Rais è caduto a terra, dopo aver picchiato contro un mobile. Il viso è contratto dal dolore mentre una mano è posata sul fianco e addosso... non porta la maglia.

Scendo le scale in modo da raggiungerlo ed i miei passi lo portano a sollevare leggermente la testa, verificando per un attimo la mia presenza.

«Scusami, non volevo svegliarti.»

«Non mi hai svegliato. Avanti, alzati.»

Non voglio ancora toccarlo per cui è il caso che sistemi questa cosa da solo, con le sue forze.

«Dammi solo un attimo e lo faccio...» sussurra con voce rotta, forse dal dolore. Altro non posso fare che aspettarlo ma è come fissare l'agonia di una formica al sole, sotto il riflesso di una lente.

Dopo il metadone è tornato debole e la magrezza del suo corpo non è certo favorevole. Soffermo gli occhi sulla sua pelle bianca solo per un attimo, mentre lo vedo rialzarsi, dopodiché allontano lo sguardo.
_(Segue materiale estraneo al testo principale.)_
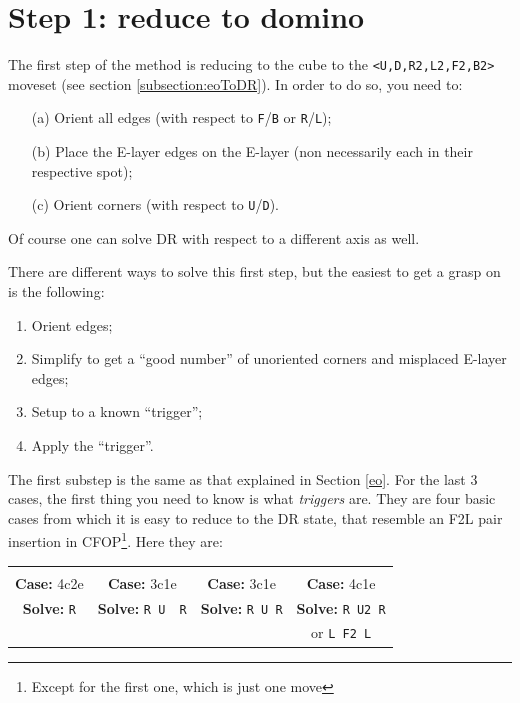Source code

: \documentclass[11pt,a4paper]{book}
\newcommand{\p}{\textquotesingle}
\newcommand{\m}{\texttt}
\newcommand{\ps}{\p\,\,}
\begin{document}
\section{Step 1: reduce to domino}

The first step of the method is reducing to the cube to the \m{<U,D,R2,L2,F2,B2>} moveset (see section \ref{subsection:eoToDR}). In order to do so, you need to:
\begin{enumerate}
\item[(a)] Orient all edges (with respect to \m{F}/\m{B} or \m{R}/\m{L});
\item[(b)] Place the E-layer edges on the E-layer (non necessarily each in their respective spot);
\item[(c)] Orient corners (with respect to \m{U}/\m{D}).
\end{enumerate}

Of course one can solve DR with respect to a different axis as well.

There are different ways to solve this first step, but the easiest to get a grasp on is the following:
\begin{enumerate}
\item Orient edges;
\item Simplify to get a ``good number'' of unoriented corners and misplaced E-layer edges;
\item Setup to a known ``trigger'';
\item Apply the ``trigger''.
\end{enumerate}

The first substep is the same as that explained in Section \ref{eo}. For the last 3 cases, the first thing you need to know is what \emph{triggers} are. They are four basic cases from which it is easy to reduce to the DR state, that resemble an F2L pair insertion in CFOP\footnote{Except for the first one, which is just one move}. Here they are:

\begin{tabular}{cccc}
 & 
& & \\
\textbf{Case:} 4c2e & \textbf{Case:} 3c1e & \textbf{Case:} 3c1e & \textbf{Case:} 4c1e\\
\textbf{Solve:} \m{R} & \textbf{Solve:} \m{R U\ps R\p} & \textbf{Solve:} \m{R U R\p} & \textbf{Solve:} \m{R U2 R\p} \\ & & & or \m{L F2 L\p}
\end{tabular}
\end{document}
«Metti anche qualcosa addosso» sibilo, risentito della sua totale comodità mentre sfoggia dei neri pantaloni della tuta larghi, risvoltati sui fianchi in modo da rendere evidente l'elastico.

L'ho notato l'attimo in cui l'ho visto rialzarsi ma ora non vedo che la sua affilata e bianca mano, posata sul mobile al mio fianco.

«Non voglio, fa caldo.»

«Non fa caldo, ci sono nove gradi. È la sudorazione del metadone.»

«Non mi importa, non lo faccio» esala, appoggiandosi anche con i fianchi al mobile a caccia di appoggio.

Osservo con una furia fuori controllo il suo volto distrutto, gli occhi chiusi che permettono alle lunghe ciglia superiori di unirsi a quelle di sotto e non dico altro.

Semplicemente avanzo verso la sua stanza, frugando tra i vestiti che Attila gli ha dato, per essere poi costretto a tornare sopra, verso la mia.

Provo l'istinto di fumare ma non lo faccio: fumare mi ricorda Gyasi e, al momento, sono arrabbiato con lui.